Here's exactly what you need.

The idea is to define a list of keys/labels you are interested in, find all b elements and check if the text in the b element is in the list of key/labels. If yes - print out the text of b element and the next sibling:

from bs4 import BeautifulSoup

data = """<span id= "here" style>
 <br>
 <b> Post Primary</b>
 <b>school<b>
 <br>
 <b>Roll number: </b>b>
 "60000"
 <br>
 <b>Principal</b>
 "Paul Ince"
 <br>
 <b>Enrolment:</b>
 "Boys; 123 Girls: 102   (2012/13)"
 <br>
 <b>Ethos:</b>
 "Catholic  &nbsp "
 <b>Catchment:</b>
 "North Inner CIty "
 <br>
 <b>Fees:</b>
 " No "
</span>"""

soup = BeautifulSoup(data)

keys = ['Enrolment', 'Ethos', 'Fees']

for element in soup('b'):
    if element.text[:-1] in keys:
        print element.text + element.next_sibling.strip()

prints:

Enrolment:"Boys; 123 Girls: 102   (2012/13)"
Ethos:"Catholic  &nbsp "
Fees:" No "

Hope that helps.

Question 2

Fixing the closing tags of the <b> elements, you can parse a document like this by noting that the text you are after follows a bolded tag.

import bs4
soup = bs4.BeautifulSoup(A)
data = {}

for item in soup.findAll("b"):
    next_item = item.nextSibling
    data[item.text.strip()] = next_item.string.strip()

print data

Gives a dictionary where you can extract the elements you are looking for:

{u'Ethos:': u'"Catholic  &nbsp "', u'school': u'', u'Fees:': u'" No "', u'Post Primary': u'', u'Roll number:': u'"60000"', u'Catchment:': u'"North Inner CIty "', u'Enrolment:': u'"Boys; 123 Girls: 102   (2012/13)"', u'Principal': u'"Paul Ince"'}

Question 3

Here's another option. The fact that the document has html issues made it seem to me reasonable to ignore those, and just use the text of the document (BeautifulSoup provides that too). You should determine if the problems with the bold tags are yours or come from the original source.
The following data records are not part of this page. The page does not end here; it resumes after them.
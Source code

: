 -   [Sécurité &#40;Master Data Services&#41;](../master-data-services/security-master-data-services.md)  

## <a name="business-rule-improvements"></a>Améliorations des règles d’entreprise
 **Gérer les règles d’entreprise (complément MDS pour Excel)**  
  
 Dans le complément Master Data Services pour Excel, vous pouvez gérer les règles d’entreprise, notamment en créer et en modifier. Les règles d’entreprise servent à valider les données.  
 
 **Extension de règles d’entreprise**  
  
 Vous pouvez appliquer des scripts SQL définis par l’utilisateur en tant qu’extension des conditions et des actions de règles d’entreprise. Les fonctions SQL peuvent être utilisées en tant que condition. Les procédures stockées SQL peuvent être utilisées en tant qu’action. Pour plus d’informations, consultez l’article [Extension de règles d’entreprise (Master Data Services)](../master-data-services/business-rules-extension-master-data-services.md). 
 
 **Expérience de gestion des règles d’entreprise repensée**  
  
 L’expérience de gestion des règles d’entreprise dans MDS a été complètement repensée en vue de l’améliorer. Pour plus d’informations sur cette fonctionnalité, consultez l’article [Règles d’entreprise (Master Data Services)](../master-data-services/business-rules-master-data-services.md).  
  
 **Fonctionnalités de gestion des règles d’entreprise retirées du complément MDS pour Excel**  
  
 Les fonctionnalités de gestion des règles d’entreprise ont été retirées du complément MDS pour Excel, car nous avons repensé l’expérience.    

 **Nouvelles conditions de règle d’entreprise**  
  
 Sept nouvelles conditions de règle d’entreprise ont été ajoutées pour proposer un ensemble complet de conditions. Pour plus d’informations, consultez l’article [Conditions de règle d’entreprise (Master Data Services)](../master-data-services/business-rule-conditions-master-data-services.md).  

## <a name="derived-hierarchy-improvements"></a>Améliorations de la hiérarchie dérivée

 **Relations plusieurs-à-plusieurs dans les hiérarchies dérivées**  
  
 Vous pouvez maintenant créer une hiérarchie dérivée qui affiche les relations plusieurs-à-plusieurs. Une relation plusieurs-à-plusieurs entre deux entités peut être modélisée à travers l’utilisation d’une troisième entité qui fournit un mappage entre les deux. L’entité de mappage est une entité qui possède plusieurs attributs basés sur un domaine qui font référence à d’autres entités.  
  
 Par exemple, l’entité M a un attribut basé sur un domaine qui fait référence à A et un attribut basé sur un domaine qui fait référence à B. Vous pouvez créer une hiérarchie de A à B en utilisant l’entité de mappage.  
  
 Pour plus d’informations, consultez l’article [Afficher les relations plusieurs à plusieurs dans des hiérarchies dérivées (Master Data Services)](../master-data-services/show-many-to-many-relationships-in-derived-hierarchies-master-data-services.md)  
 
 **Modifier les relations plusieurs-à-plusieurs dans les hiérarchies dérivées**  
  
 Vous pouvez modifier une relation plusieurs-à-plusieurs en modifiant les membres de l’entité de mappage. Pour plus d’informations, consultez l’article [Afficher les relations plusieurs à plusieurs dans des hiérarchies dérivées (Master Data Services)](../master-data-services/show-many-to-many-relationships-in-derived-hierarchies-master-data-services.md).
from bs4 import BeautifulSoup

html = """
<span id= "here" style>
 <br>
  <b> Post Primary</b>
   <b>school<b>
    <br>
     <b>Roll number: </b>b>
    "60000"
<br>
<b>Principal</b>
        "Paul Ince"
        <br>
    <b>Enrolment:</b>
"Boys; 123 Girls: 102   (2012/13)"
<br>
        <b>Ethos:</b>
    "Catholic  &nbsp "
    <b>Catchment:</b>
        "North Inner CIty "
        <br>
        <b>Fees:</b>
            " No "
    </span>
"""

soup = BeautifulSoup(html)
q = soup.text
q = [item for item in q.split('\n') if item!='']
d = {}
for i in range(len(q)):
    if 'Enrolment' in q[i] or 'Ethos' in q[i] or 'Fees' in q[i]:
        d[q[i].strip()] = q[i+1].strip()

print d